Why I Came Back
October 02, 2000
Well, I’m back. I spent two weeks in New York, two weeks in Italy and France,
two months in Sweden, two weeks in Boston, and have now arrived back in the
Bay Area, probably to stay for good.
I’ve been through a lot, seen a lot, enjoyed a lot, read a lot, and thought a lot. I have not coded much, or done too much email, or even that much writing. I think I have grown quite a bit.
Of course, none of these plans were what I indicated I was likely to do. Life works like that. I’d like to share with you a bit of what happened, and why, and how things are turning out.

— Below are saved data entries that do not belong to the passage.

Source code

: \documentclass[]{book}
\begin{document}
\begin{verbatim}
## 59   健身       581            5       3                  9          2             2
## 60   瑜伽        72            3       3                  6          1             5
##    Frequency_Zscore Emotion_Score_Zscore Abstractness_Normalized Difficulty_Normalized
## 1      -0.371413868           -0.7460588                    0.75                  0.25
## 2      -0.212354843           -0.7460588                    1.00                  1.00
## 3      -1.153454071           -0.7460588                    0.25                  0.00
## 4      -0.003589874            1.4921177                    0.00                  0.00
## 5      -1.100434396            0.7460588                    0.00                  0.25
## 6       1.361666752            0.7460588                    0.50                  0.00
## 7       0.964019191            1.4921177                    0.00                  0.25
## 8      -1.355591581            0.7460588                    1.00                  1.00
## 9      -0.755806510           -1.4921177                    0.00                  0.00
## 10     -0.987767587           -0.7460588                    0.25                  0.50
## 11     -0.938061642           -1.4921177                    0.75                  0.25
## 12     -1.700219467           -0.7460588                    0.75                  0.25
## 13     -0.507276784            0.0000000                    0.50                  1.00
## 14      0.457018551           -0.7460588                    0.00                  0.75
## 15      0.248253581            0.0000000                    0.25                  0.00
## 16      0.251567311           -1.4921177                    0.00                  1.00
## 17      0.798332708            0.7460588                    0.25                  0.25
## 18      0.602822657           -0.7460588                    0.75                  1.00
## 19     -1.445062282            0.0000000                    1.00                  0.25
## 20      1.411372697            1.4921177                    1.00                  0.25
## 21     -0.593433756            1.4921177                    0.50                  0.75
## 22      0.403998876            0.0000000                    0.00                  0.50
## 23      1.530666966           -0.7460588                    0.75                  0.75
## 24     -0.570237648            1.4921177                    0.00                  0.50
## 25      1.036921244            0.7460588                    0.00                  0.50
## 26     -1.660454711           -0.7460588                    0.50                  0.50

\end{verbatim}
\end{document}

First off, you probably are wondering when I’m going to Tahoe to join the California Conservation Corps. Many of you have even emailed me to ask how my time is going / has gone. Well, I’m not working for the CCC in Tahoe and probably won’t for some time; it’s not that I don’t think that they are a superb organization, but there are a few reasons why I
don’t think that that would be a good step for me right now.
The brunt of the reason why I needed a break is that I was suffocating in technology by the end of my senior year; I had been increasingly involved in high-tech for the prior six years of my life, without any break at all. I was too far ensconced in my own coding pressures to realize that it was a choice. It wasn’t until I got a chance to separate myself from it and open myself up to the possibility of doing anything I really wanted to do that I realized that my true desire is to be involved with technology. That this has been my calling since I started programming at the age of five. But without a proper sense of balance in my life (at the end of senior project, I was quite literally doing 18+ hour workdays for days on end), it was hard to see that and hard to appreciate the true joy that coding and innovation
brings.
But my time abroad gave me the time I needed to understand this, and I
began to slowly feel the pull, the desire to program and think, growing
steadily within. I realized that I couldn’t run from technology any more
than I could run from my feet: life without programming and technical
thoughts would be lacking many of the joys that life could bring to me.
But an unhealthy immersion (in anything!) just causes resentment,
frustration, and disappointment – balance and moderation are required in
all things. (Eating nothing but ice cream won’t make you happy.)
I then reconsidered my need for further time off. I couldn’t figure out
how I could do the CCC and be involved with technology at the same time.
Likewise, I was feeling less and less like the CCC was really designed
for me: further investigation showed that the organization is essentially
tailored for high-school dropouts with a strong need for discipline and
something to put on their resume. While I certainly think there would be
an interesting crowd of people there, I’m not sure it’s a group that I’d
find fulfillment in.
So perhaps I’ll do something like the CCC before long, but in the interim,
the itch I’ve got to go back to programming is stronger than ever before.
I’m figuring out what I want to do, where I’m going to live, etc. I was
really incredibly scared at first because the enormity of facing LIFE
with its infinities of possibilities hit me. But now, having come back to
campus to visit Vanessa, I realize that I’m now empowered to do all the
things I dreamed about doing but couldn’t do as a student. The late-night
essays I’d sneak in, the business meetings I’d schedule around sections,
and the side-project coding jobs I’d be working on I now not only don’t
need to hide, but are the things I am supposed to do! How very cool!
So I’m back, I’ll be unfreezing my website, and I’ll be in the Bay Area for the forseeable future! As soon as I get a home, drop on by!